Other Retirement Systems Follow LACERS Lead

On Monday, January 7, the State of California’s Public Employees Post-Employment Benefits Commission (PEBC) released its report to the Governor’s Office. The PEBC’s number one recommendation was that California's public employee retirement systems make prefunding health benefits just as important as prefunding pension allowances. While all California retirement systems prefund retirement allowances, only 22% prefund retiree health care.

LACERS has been prefunding health benefits for almost 20 years and prefunding retirement allowances since its inception in 1937. LACERS funded ratio is 68.5% for health benefits and 81.7% for retirement benefits.

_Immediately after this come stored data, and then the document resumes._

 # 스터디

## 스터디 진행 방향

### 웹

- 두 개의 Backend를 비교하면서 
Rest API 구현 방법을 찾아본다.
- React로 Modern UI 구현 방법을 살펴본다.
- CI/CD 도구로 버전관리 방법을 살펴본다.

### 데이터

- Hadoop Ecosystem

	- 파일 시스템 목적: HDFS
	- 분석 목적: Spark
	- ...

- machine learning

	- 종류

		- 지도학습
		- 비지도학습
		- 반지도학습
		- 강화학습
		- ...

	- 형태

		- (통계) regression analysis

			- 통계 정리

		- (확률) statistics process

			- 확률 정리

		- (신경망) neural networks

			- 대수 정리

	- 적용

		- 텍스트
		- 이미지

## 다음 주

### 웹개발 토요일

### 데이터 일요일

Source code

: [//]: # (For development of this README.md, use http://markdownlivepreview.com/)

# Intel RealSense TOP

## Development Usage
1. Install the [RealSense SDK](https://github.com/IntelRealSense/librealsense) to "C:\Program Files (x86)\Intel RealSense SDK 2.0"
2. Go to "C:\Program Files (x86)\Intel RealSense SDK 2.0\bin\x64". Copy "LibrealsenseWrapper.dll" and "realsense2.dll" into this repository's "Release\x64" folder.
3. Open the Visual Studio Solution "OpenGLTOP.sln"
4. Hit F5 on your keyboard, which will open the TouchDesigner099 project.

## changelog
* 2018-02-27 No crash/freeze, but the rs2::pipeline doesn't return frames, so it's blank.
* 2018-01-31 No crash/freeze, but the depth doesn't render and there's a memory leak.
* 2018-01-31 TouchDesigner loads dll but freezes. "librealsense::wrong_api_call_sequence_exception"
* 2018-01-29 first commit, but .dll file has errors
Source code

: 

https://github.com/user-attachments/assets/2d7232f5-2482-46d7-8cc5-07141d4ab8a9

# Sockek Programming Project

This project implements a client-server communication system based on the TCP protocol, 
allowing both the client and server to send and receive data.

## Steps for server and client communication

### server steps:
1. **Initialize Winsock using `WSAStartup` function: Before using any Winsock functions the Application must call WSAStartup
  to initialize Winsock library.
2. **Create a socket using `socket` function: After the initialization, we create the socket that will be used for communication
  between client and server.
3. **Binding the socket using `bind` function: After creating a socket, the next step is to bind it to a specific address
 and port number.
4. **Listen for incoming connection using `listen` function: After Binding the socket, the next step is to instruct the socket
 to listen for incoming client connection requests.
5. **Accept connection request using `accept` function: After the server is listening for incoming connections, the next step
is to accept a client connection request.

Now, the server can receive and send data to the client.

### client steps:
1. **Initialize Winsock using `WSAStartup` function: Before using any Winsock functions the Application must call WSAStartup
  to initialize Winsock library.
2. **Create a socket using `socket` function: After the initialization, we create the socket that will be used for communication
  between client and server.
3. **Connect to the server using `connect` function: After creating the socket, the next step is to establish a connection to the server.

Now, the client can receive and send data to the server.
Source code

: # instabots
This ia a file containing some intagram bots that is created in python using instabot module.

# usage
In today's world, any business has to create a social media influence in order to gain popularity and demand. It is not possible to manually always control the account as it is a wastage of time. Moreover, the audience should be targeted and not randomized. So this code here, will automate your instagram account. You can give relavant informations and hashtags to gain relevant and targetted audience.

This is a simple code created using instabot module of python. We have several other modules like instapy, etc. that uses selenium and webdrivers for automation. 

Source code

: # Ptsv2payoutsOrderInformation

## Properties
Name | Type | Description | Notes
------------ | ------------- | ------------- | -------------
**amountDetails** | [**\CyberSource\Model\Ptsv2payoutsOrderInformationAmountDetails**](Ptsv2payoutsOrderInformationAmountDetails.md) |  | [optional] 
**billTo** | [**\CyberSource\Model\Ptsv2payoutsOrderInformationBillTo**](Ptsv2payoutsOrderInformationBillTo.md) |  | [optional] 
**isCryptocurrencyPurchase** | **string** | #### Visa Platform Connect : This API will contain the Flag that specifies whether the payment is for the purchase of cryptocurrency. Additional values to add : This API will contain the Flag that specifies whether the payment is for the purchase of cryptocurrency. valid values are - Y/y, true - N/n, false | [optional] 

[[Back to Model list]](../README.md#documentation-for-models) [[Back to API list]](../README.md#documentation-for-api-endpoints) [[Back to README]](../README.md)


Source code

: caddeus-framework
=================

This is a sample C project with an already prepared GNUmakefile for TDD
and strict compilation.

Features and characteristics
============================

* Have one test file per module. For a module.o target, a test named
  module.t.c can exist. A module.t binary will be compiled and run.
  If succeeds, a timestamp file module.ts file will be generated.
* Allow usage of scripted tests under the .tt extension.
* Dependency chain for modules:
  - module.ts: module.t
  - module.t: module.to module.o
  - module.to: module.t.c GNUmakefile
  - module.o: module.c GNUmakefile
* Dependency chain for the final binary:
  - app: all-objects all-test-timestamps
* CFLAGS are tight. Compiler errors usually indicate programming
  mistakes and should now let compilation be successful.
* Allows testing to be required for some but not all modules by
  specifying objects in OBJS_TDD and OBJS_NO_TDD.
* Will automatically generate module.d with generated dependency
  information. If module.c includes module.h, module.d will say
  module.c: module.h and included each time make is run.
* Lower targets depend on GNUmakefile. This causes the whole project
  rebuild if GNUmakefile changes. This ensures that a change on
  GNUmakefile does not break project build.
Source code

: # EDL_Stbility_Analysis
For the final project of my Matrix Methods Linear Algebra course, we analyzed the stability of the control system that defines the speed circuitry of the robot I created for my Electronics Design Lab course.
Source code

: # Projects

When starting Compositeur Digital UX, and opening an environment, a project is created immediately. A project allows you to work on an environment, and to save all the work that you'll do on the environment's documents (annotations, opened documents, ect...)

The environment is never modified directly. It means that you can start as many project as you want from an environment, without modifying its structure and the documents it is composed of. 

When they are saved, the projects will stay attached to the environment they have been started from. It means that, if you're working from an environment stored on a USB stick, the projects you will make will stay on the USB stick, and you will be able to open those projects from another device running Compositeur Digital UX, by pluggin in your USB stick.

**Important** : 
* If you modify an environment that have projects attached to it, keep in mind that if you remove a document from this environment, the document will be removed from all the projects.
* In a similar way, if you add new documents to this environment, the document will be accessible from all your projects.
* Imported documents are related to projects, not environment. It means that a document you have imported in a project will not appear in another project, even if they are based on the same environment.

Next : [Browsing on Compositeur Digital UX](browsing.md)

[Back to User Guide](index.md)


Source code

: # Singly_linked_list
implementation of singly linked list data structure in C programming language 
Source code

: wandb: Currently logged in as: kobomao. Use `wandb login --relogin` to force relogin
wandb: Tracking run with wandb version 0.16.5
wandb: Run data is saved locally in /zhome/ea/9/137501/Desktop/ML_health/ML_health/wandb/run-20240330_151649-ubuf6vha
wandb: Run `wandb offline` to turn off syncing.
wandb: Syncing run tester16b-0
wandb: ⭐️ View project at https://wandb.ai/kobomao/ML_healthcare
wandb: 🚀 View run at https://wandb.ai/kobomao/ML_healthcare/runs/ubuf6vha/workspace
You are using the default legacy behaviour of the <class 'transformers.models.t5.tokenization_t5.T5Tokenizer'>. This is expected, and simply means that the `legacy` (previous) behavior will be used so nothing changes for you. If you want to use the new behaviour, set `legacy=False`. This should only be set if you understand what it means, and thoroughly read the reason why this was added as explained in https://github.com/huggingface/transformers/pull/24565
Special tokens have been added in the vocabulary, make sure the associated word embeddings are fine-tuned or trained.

Most other pension systems use a “pay-as-you-go” approach to cover retiree health costs. This approach has resulted in a struggle for pension systems to meet today’s rising health care costs for their current retirees.

PAY AS YOU GO

PRE-FUNDING

Paying pension benefits as they become due without advance funding.

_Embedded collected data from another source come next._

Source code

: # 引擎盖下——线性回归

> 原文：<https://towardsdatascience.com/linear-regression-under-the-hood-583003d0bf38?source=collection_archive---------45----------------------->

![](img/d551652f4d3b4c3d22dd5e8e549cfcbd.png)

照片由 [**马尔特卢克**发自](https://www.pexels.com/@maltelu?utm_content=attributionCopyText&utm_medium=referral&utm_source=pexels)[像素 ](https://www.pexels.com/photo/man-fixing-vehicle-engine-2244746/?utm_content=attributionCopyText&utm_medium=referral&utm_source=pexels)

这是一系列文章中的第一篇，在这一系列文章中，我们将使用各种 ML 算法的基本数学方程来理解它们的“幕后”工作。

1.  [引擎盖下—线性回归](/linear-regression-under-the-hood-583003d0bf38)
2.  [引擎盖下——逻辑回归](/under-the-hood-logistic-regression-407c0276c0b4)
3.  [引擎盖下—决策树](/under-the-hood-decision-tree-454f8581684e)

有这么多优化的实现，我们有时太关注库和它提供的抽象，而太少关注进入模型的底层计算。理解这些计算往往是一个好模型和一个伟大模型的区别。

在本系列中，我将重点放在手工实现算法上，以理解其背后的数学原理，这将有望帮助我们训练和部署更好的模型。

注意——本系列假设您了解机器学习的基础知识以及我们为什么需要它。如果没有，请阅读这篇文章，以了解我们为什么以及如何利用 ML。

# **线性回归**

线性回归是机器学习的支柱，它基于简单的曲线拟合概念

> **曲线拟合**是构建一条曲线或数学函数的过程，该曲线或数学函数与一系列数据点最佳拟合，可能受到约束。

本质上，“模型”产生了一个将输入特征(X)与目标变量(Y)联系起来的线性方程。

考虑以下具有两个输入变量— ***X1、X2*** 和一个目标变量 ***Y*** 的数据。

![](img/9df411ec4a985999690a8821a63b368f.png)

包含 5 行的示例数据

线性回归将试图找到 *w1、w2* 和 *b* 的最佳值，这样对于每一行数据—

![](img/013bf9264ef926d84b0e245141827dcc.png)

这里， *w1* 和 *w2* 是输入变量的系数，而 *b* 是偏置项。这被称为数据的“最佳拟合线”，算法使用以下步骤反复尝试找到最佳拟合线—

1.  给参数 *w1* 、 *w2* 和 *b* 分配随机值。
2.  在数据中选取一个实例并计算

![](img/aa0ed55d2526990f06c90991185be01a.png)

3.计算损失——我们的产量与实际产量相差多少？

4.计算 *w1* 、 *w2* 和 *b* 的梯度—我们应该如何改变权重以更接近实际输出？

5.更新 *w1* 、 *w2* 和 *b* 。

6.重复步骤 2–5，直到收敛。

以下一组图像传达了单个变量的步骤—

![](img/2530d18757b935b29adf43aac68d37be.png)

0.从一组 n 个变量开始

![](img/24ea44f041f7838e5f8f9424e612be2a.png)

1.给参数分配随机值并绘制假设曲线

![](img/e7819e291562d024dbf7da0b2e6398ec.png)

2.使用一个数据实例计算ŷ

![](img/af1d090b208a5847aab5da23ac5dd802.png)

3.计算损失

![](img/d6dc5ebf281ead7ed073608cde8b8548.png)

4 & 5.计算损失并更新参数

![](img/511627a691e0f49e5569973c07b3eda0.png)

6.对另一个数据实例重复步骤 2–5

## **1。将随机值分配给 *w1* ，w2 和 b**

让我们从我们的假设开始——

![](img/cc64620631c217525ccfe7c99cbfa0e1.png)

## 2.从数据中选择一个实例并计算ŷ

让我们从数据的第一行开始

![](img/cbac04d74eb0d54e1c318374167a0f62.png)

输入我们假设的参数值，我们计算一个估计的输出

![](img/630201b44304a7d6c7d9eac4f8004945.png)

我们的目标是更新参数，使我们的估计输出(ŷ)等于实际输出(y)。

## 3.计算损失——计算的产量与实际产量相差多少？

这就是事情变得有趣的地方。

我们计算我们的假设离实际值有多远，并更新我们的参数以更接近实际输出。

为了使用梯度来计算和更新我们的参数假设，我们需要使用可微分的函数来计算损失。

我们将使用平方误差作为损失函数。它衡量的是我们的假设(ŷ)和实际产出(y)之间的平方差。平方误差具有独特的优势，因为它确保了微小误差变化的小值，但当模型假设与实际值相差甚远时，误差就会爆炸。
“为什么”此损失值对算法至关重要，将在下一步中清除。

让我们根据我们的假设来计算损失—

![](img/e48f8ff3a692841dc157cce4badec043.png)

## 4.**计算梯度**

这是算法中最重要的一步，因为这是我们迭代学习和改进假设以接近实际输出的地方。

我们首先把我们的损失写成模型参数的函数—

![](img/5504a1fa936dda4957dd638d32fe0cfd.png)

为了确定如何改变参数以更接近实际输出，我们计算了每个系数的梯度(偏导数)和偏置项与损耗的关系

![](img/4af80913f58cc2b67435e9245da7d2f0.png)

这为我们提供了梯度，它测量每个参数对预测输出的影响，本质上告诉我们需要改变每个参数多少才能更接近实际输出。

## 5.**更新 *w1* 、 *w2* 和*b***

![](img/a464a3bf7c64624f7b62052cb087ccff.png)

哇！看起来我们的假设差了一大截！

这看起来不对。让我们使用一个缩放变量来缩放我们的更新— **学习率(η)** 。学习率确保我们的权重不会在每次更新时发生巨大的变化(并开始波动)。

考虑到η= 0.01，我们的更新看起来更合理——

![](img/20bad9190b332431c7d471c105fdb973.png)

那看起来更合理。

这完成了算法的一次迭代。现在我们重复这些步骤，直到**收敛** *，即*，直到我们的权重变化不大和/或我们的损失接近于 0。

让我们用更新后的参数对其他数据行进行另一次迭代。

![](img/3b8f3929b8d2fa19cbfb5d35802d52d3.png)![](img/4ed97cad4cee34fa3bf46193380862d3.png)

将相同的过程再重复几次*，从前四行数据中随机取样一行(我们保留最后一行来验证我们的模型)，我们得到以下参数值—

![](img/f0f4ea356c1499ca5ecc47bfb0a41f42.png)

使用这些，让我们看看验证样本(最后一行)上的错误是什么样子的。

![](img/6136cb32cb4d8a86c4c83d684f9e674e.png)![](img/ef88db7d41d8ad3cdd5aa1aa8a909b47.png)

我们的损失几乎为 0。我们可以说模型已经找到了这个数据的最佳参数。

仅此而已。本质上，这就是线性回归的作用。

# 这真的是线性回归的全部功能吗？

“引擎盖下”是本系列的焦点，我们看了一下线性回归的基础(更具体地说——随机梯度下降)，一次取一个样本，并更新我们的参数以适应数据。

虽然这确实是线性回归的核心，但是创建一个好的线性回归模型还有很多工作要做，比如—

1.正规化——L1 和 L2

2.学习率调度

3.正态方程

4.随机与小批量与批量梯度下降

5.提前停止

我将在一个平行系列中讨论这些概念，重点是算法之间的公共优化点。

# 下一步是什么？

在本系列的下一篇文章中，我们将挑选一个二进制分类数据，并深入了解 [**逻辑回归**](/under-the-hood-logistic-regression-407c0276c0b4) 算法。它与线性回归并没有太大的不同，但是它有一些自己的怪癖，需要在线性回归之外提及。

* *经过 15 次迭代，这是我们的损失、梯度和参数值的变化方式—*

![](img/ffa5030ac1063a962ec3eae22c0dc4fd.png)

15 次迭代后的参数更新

Investing money now to use the earnings to pay for future benefits.

Governor Arnold Schwarznegger formed the PEBC to examine post-employment benefits. In 2007, the bipartisan committee met in cities throughout California. LACERS General Manager Robert Aguallo, Jr. testified before the committee about the success of LACERS two prefunded programs - health benefits and retirement allowances.

"Once again, an independent agency has concluded LACERS is a sound retirement system that is ahead of the curve when it comes to providing post-employment benefits to its Members," said Aguallo.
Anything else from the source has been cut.